**** DATA EXTRACT

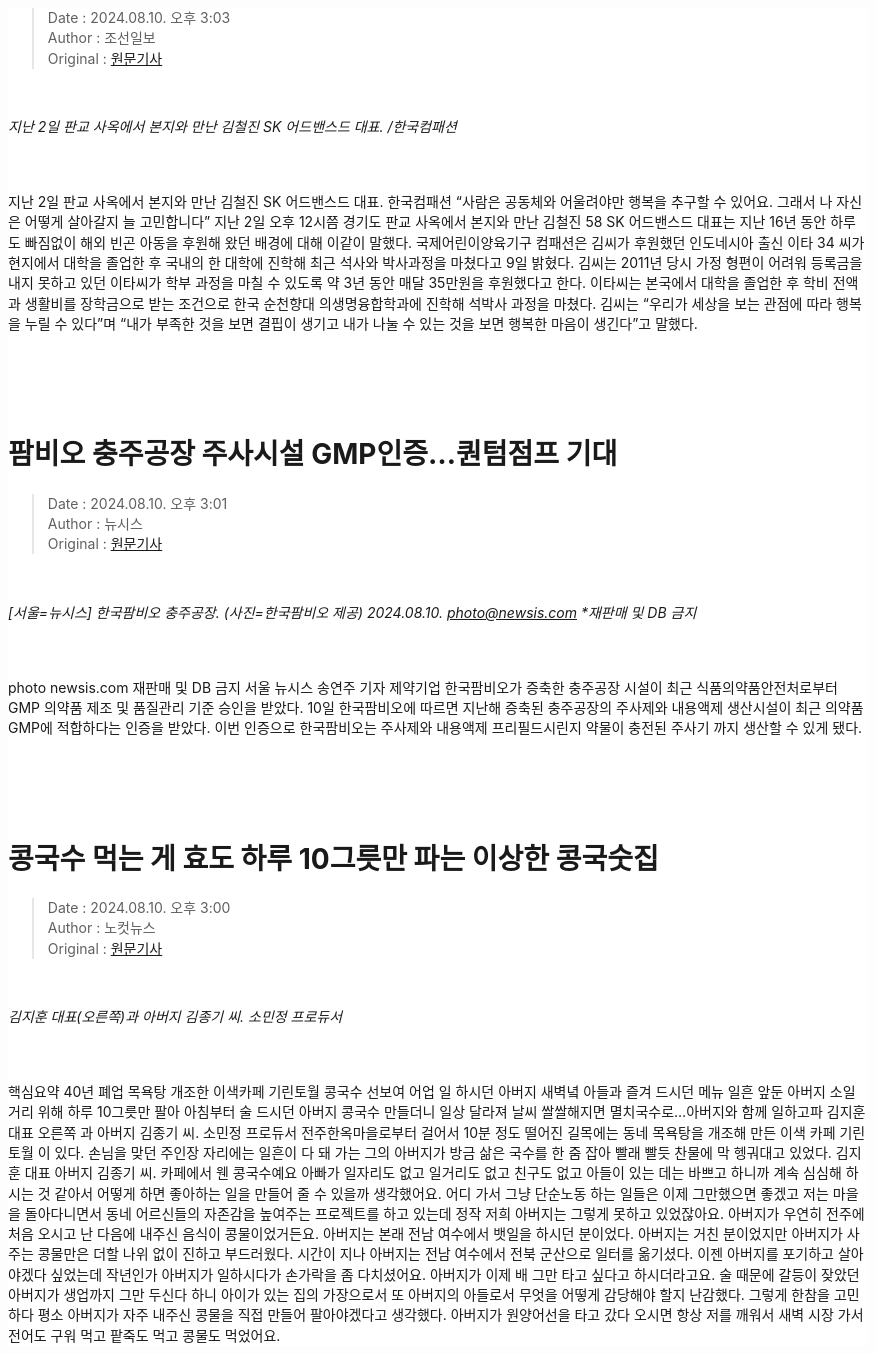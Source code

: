 > Date : 2024.08.10. 오후 3:03  
> Author : 조선일보  
> Original : [원문기사](https://n.news.naver.com/mnews/article/023/0003851779?sid=102)  
<br/>  
  
<img alt="지난 2일 판교 사옥에서 본지와 만난 김철진 SK 어드밴스드 대표. /한국컴패션" class="_LAZY_LOADING _LAZY_LOADING_INIT_HIDE" src="https://imgnews.pstatic.net/image/023/2024/08/10/0003851779_001_20240810150310948.jpeg?type=w647" id="img1" style="display: none;"></img><em class="img_desc">지난 2일 판교 사옥에서 본지와 만난 김철진 SK 어드밴스드 대표. /한국컴패션</em>  
<br/><br/>  
  
지난 2일 판교 사옥에서 본지와 만난 김철진 SK 어드밴스드 대표.
한국컴패션 “사람은 공동체와 어울려야만 행복을 추구할 수 있어요.
그래서 나 자신은 어떻게 살아갈지 늘 고민합니다” 지난 2일 오후 12시쯤 경기도 판교 사옥에서 본지와 만난 김철진 58 SK 어드밴스드 대표는 지난 16년 동안 하루도 빠짐없이 해외 빈곤 아동을 후원해 왔던 배경에 대해 이같이 말했다.
국제어린이양육기구 컴패션은 김씨가 후원했던 인도네시아 출신 이타 34 씨가 현지에서 대학을 졸업한 후 국내의 한 대학에 진학해 최근 석사와 박사과정을 마쳤다고 9일 밝혔다.
김씨는 2011년 당시 가정 형편이 어려워 등록금을 내지 못하고 있던 이타씨가 학부 과정을 마칠 수 있도록 약 3년 동안 매달 35만원을 후원했다고 한다.
이타씨는 본국에서 대학을 졸업한 후 학비 전액과 생활비를 장학금으로 받는 조건으로 한국 순천향대 의생명융합학과에 진학해 석박사 과정을 마쳤다.
김씨는 “우리가 세상을 보는 관점에 따라 행복을 누릴 수 있다”며 “내가 부족한 것을 보면 결핍이 생기고 내가 나눌 수 있는 것을 보면 행복한 마음이 생긴다”고 말했다.  
<br/><br/><br/>  

  
# 팜비오 충주공장 주사시설 GMP인증…퀀텀점프 기대  
  
> Date : 2024.08.10. 오후 3:01  
> Author : 뉴시스  
> Original : [원문기사](https://n.news.naver.com/mnews/article/003/0012721101?sid=102)  
<br/>  
  
<img alt="[서울=뉴시스] 한국팜비오 충주공장. (사진=한국팜비오 제공) 2024.08.10. photo@newsis.com *재판매 및 DB 금지" class="_LAZY_LOADING _LAZY_LOADING_INIT_HIDE" src="https://imgnews.pstatic.net/image/003/2024/08/10/NISI20240809_0001624457_web_20240809093257_20240810150116539.jpg?type=w647" id="img1" style="display: none;"></img><em class="img_desc">[서울=뉴시스] 한국팜비오 충주공장. (사진=한국팜비오 제공) 2024.08.10. photo@newsis.com *재판매 및 DB 금지</em>  
<br/><br/>  
  
photo newsis.com 재판매 및 DB 금지 서울 뉴시스 송연주 기자 제약기업 한국팜비오가 증축한 충주공장 시설이 최근 식품의약품안전처로부터 GMP 의약품 제조 및 품질관리 기준 승인을 받았다.
10일 한국팜비오에 따르면 지난해 증축된 충주공장의 주사제와 내용액제 생산시설이 최근 의약품 GMP에 적합하다는 인증을 받았다.
이번 인증으로 한국팜비오는 주사제와 내용액제 프리필드시린지 약물이 충전된 주사기 까지 생산할 수 있게 됐다.  
<br/><br/><br/>  

  
# 콩국수 먹는 게 효도 하루 10그릇만 파는 이상한 콩국숫집  
  
> Date : 2024.08.10. 오후 3:00  
> Author : 노컷뉴스  
> Original : [원문기사](https://n.news.naver.com/mnews/article/079/0003926742?sid=102)  
<br/>  
  
<img alt="김지훈 대표(오른쪽)과 아버지 김종기 씨. 소민정 프로듀서 " class="_LAZY_LOADING _LAZY_LOADING_INIT_HIDE" src="https://imgnews.pstatic.net/image/079/2024/08/10/0003926742_004_20240810150011021.jpg?type=w647" id="img1" style="display: none;"></img><em class="img_desc">김지훈 대표(오른쪽)과 아버지 김종기 씨. 소민정 프로듀서 </em>  
<br/><br/>  
  
핵심요약 40년 폐업 목욕탕 개조한 이색카페 기린토월 콩국수 선보여 어업 일 하시던 아버지 새벽녘 아들과 즐겨 드시던 메뉴 일흔 앞둔 아버지 소일거리 위해 하루 10그릇만 팔아 아침부터 술 드시던 아버지 콩국수 만들더니 일상 달라져 날씨 쌀쌀해지면 멸치국수로…아버지와 함께 일하고파 김지훈 대표 오른쪽 과 아버지 김종기 씨.
소민정 프로듀서 전주한옥마을로부터 걸어서 10분 정도 떨어진 길목에는 동네 목욕탕을 개조해 만든 이색 카페 기린토월 이 있다.
손님을 맞던 주인장 자리에는 일흔이 다 돼 가는 그의 아버지가 방금 삶은 국수를 한 줌 잡아 빨래 빨듯 찬물에 막 헹궈대고 있었다.
김지훈 대표 아버지 김종기 씨.
카페에서 웬 콩국수예요 아빠가 일자리도 없고 일거리도 없고 친구도 없고 아들이 있는 데는 바쁘고 하니까 계속 심심해 하시는 것 같아서 어떻게 하면 좋아하는 일을 만들어 줄 수 있을까 생각했어요.
어디 가서 그냥 단순노동 하는 일들은 이제 그만했으면 좋겠고 저는 마을을 돌아다니면서 동네 어르신들의 자존감을 높여주는 프로젝트를 하고 있는데 정작 저희 아버지는 그렇게 못하고 있었잖아요.
아버지가 우연히 전주에 처음 오시고 난 다음에 내주신 음식이 콩물이었거든요.
아버지는 본래 전남 여수에서 뱃일을 하시던 분이었다.
아버지는 거친 분이었지만 아버지가 사주는 콩물만은 더할 나위 없이 진하고 부드러웠다.
시간이 지나 아버지는 전남 여수에서 전북 군산으로 일터를 옮기셨다.
이젠 아버지를 포기하고 살아야겠다 싶었는데 작년인가 아버지가 일하시다가 손가락을 좀 다치셨어요.
아버지가 이제 배 그만 타고 싶다고 하시더라고요.
술 때문에 갈등이 잦았던 아버지가 생업까지 그만 두신다 하니 아이가 있는 집의 가장으로서 또 아버지의 아들로서 무엇을 어떻게 감당해야 할지 난감했다.
그렇게 한참을 고민하다 평소 아버지가 자주 내주신 콩물을 직접 만들어 팔아야겠다고 생각했다.
아버지가 원양어선을 타고 갔다 오시면 항상 저를 깨워서 새벽 시장 가서 전어도 구워 먹고 팥죽도 먹고 콩물도 먹었어요.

********

» YOUR OBJECTIVE: Could you retype exactly the lines from the one containing "이젠 아버지를 포기하고" through the final line of the data above, and no others?

» EXPECTED ANSWER:
이젠 아버지를 포기하고 살아야겠다 싶었는데 작년인가 아버지가 일하시다가 손가락을 좀 다치셨어요.
아버지가 이제 배 그만 타고 싶다고 하시더라고요.
술 때문에 갈등이 잦았던 아버지가 생업까지 그만 두신다 하니 아이가 있는 집의 가장으로서 또 아버지의 아들로서 무엇을 어떻게 감당해야 할지 난감했다.
그렇게 한참을 고민하다 평소 아버지가 자주 내주신 콩물을 직접 만들어 팔아야겠다고 생각했다.
아버지가 원양어선을 타고 갔다 오시면 항상 저를 깨워서 새벽 시장 가서 전어도 구워 먹고 팥죽도 먹고 콩물도 먹었어요.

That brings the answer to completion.